Prince of Darkness: An Interview With Norman Shaw

Artist Norman Shaw is showing at Edinburgh's RSA, a gallery supported by the Own Art scheme, as part of their Resident 11 exhibition. The Skinny asked him to tell us a little more about his work

Feature by Andrew Cattanach | 04 Oct 2011

“I grew up with Gaelic,” artist Norman Shaw explains, his distinct brogue implying as much. Both his parents are native Gaelic speakers but never fully imparted this inclination on to wee Shaw. “My dad’s a minister, so I had to sit through Gaelic services and Gaelic Psalms singing. It was such a fundamental part of my upbringing that I sort of just switch off when I hear it.”

But it was only meaning that the young Shaw learned to ignore. He has always maintained an enthusiasm for the sound of Gaelic speaking – its musical qualities – and he admits that the rhythms of language are important to the way he draws.

As with a lot of teenagers, it took a move away from his parental home for Shaw to realise the importance of his heritage. He went to Edinburgh College of Art to begin a degree in drawing and painting, where he soon realised there was a bond between him and his native Highlands. “Moving to the city was very important. I was very homesick when I first moved and art, in a way, became a kind of lifeline.

“There’s a Gaelic word – cianalas – which means longing; a sort of nostalgia that is characteristic of the ex-isles Gaels.”

Having lived for so long in the Highlands, it’s no wonder landscape painting has always been central to Shaw’s art practice. Living in the Highlands would surely have that effect on anyone. But oddly, it was through representations of landscapes that he first encountered an interest in his impressive surroundings.

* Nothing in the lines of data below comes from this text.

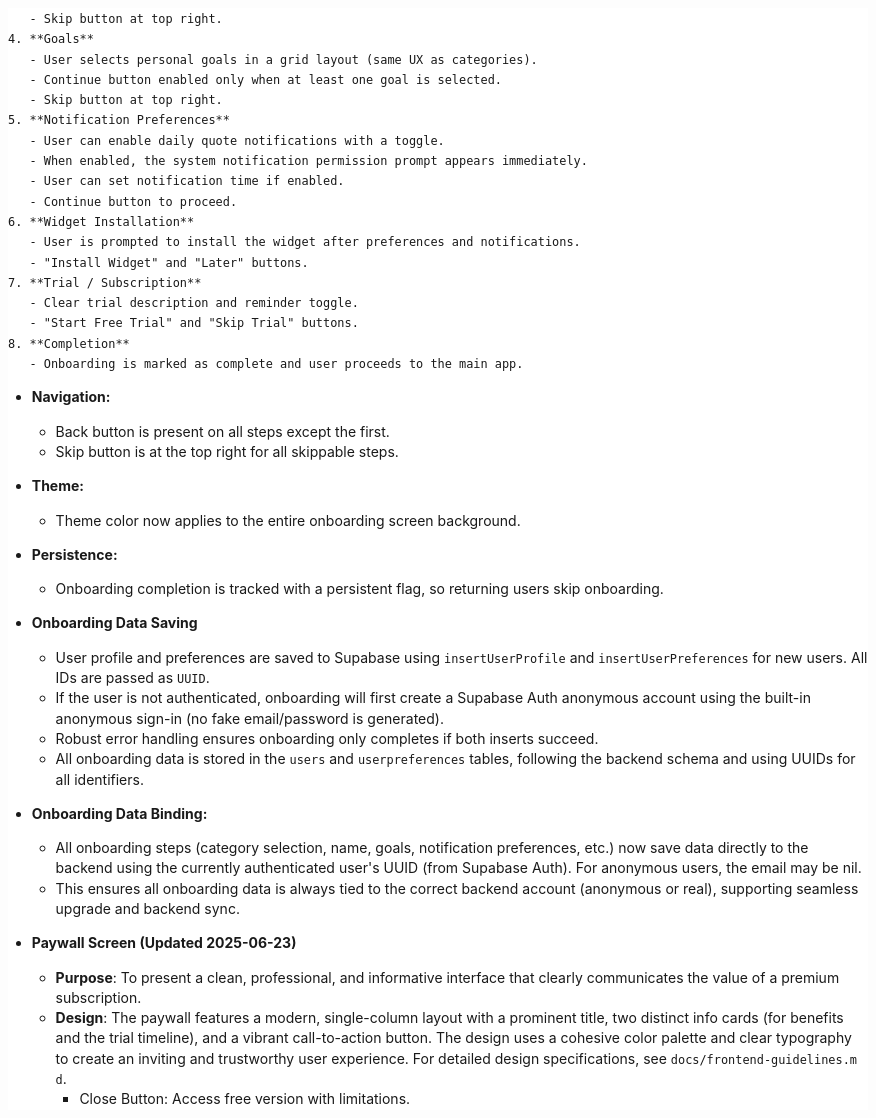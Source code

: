        - Skip button at top right.
    4. **Goals**
       - User selects personal goals in a grid layout (same UX as categories).
       - Continue button enabled only when at least one goal is selected.
       - Skip button at top right.
    5. **Notification Preferences**
       - User can enable daily quote notifications with a toggle.
       - When enabled, the system notification permission prompt appears immediately.
       - User can set notification time if enabled.
       - Continue button to proceed.
    6. **Widget Installation**
       - User is prompted to install the widget after preferences and notifications.
       - "Install Widget" and "Later" buttons.
    7. **Trial / Subscription**
       - Clear trial description and reminder toggle.
       - "Start Free Trial" and "Skip Trial" buttons.
    8. **Completion**
       - Onboarding is marked as complete and user proceeds to the main app.

- **Navigation:**
  - Back button is present on all steps except the first.
  - Skip button is at the top right for all skippable steps.

- **Theme:**
  - Theme color now applies to the entire onboarding screen background.

- **Persistence:**
  - Onboarding completion is tracked with a persistent flag, so returning users skip onboarding.

- **Onboarding Data Saving**
  - User profile and preferences are saved to Supabase using `insertUserProfile` and `insertUserPreferences` for new users. All IDs are passed as `UUID`.
  - If the user is not authenticated, onboarding will first create a Supabase Auth anonymous account using the built-in anonymous sign-in (no fake email/password is generated).
  - Robust error handling ensures onboarding only completes if both inserts succeed.
  - All onboarding data is stored in the `users` and `userpreferences` tables, following the backend schema and using UUIDs for all identifiers.

- **Onboarding Data Binding:**
  - All onboarding steps (category selection, name, goals, notification preferences, etc.) now save data directly to the backend using the currently authenticated user's UUID (from Supabase Auth). For anonymous users, the email may be nil.
  - This ensures all onboarding data is always tied to the correct backend account (anonymous or real), supporting seamless upgrade and backend sync.

- **Paywall Screen (Updated 2025-06-23)**
  - **Purpose**: To present a clean, professional, and informative interface that clearly communicates the value of a premium subscription.
  - **Design**: The paywall features a modern, single-column layout with a prominent title, two distinct info cards (for benefits and the trial timeline), and a vibrant call-to-action button. The design uses a cohesive color palette and clear typography to create an inviting and trustworthy user experience. For detailed design specifications, see `docs/frontend-guidelines.md`.
      - Close Button: Access free version with limitations.
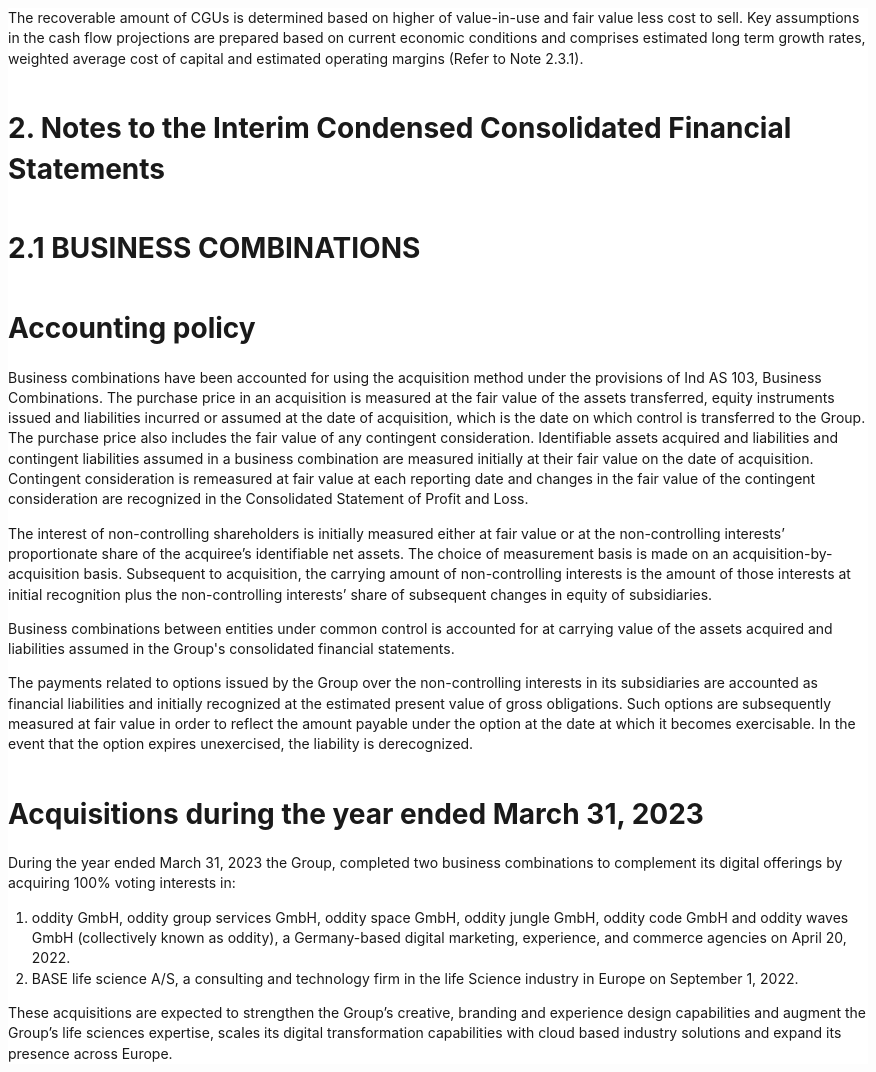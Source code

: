 The recoverable amount of CGUs is determined based on higher of value-in-use and fair value less cost to sell. Key assumptions in the cash flow projections are prepared based on current economic conditions and comprises estimated long term growth rates, weighted average cost of capital and estimated operating margins (Refer to Note 2.3.1).

# 2. Notes to the Interim Condensed Consolidated Financial Statements

# 2.1 BUSINESS COMBINATIONS

# Accounting policy

Business combinations have been accounted for using the acquisition method under the provisions of Ind AS 103, Business Combinations. The purchase price in an acquisition is measured at the fair value of the assets transferred, equity instruments issued and liabilities incurred or assumed at the date of acquisition, which is the date on which control is transferred to the Group. The purchase price also includes the fair value of any contingent consideration. Identifiable assets acquired and liabilities and contingent liabilities assumed in a business combination are measured initially at their fair value on the date of acquisition. Contingent consideration is remeasured at fair value at each reporting date and changes in the fair value of the contingent consideration are recognized in the Consolidated Statement of Profit and Loss.

The interest of non-controlling shareholders is initially measured either at fair value or at the non-controlling interests’ proportionate share of the acquiree’s identifiable net assets. The choice of measurement basis is made on an acquisition-by-acquisition basis. Subsequent to acquisition, the carrying amount of non-controlling interests is the amount of those interests at initial recognition plus the non-controlling interests’ share of subsequent changes in equity of subsidiaries.

Business combinations between entities under common control is accounted for at carrying value of the assets acquired and liabilities assumed in the Group's consolidated financial statements.

The payments related to options issued by the Group over the non-controlling interests in its subsidiaries are accounted as financial liabilities and initially recognized at the estimated present value of gross obligations. Such options are subsequently measured at fair value in order to reflect the amount payable under the option at the date at which it becomes exercisable. In the event that the option expires unexercised, the liability is derecognized.

# Acquisitions during the year ended March 31, 2023

During the year ended March 31, 2023 the Group, completed two business combinations to complement its digital offerings by acquiring 100% voting interests in:

1. oddity GmbH, oddity group services GmbH, oddity space GmbH, oddity jungle GmbH, oddity code GmbH and oddity waves GmbH (collectively known as oddity), a Germany-based digital marketing, experience, and commerce agencies on April 20, 2022.
2. BASE life science A/S, a consulting and technology firm in the life Science industry in Europe on September 1, 2022.

These acquisitions are expected to strengthen the Group’s creative, branding and experience design capabilities and augment the Group’s life sciences expertise, scales its digital transformation capabilities with cloud based industry solutions and expand its presence across Europe.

“Back at home, it was through album covers that I started to get into nature, because I realised this stuff was derived from nature.”

Shaw has been a record collector ever since, and confesses – perhaps invoking an irate partner – that he owns too many. And in 2010’s Edinburgh Art Festival, he took part in Prints of Darkness at Edinburgh Printmakers. The show highlighted the influence record cover art has had on artists and was one of the highlights of that year’s festival.

His work, in turn, is more than a little fantastical. Like the golden age of record cover art, Shaw’s prints and drawings are influenced by myth and folklore.  He recently completed a residency through the Royal Scottish Academy, travelling to the Isle of Skye and staying at the Gaelic school Sabhal Mòr Ostaig, where he explored the connections between landscape and music.

“I was looking at the landscape, in a way relating it to sound and sonic phenomena, the repetitive chant of the Ossianic myth. It involved a lot of drawing and writing as well as sound-based work. I was drawing an arch between Gaelic song and the oral tradition right through to techno and ambient music.”

Not simply flights of fancy, Shaw’s artworks are based on experience, and his landscape drawings are rooted in real places he visited during his residency, such as Druidic woods around Skye. “The drawings are derived from visits to these places,” he explains, “but I’m always looking for a kind of parallel landscape, that sort of inner landscape that runs parallel to the corporeal landscape. It’s about finding the world of symbol and metaphor in the real world.”

Shaw’s drawings are imbued with what he calls a “mythic consciousness”. They show us how inclined we are to find meaning in our surroundings – a meaning that runs counter to a reasoned understanding of the landscape. Deep down, we are all Romantics, desperately grasping for a deeper, more satisfying interpretation of the world. We are all harbourers of myth and folly.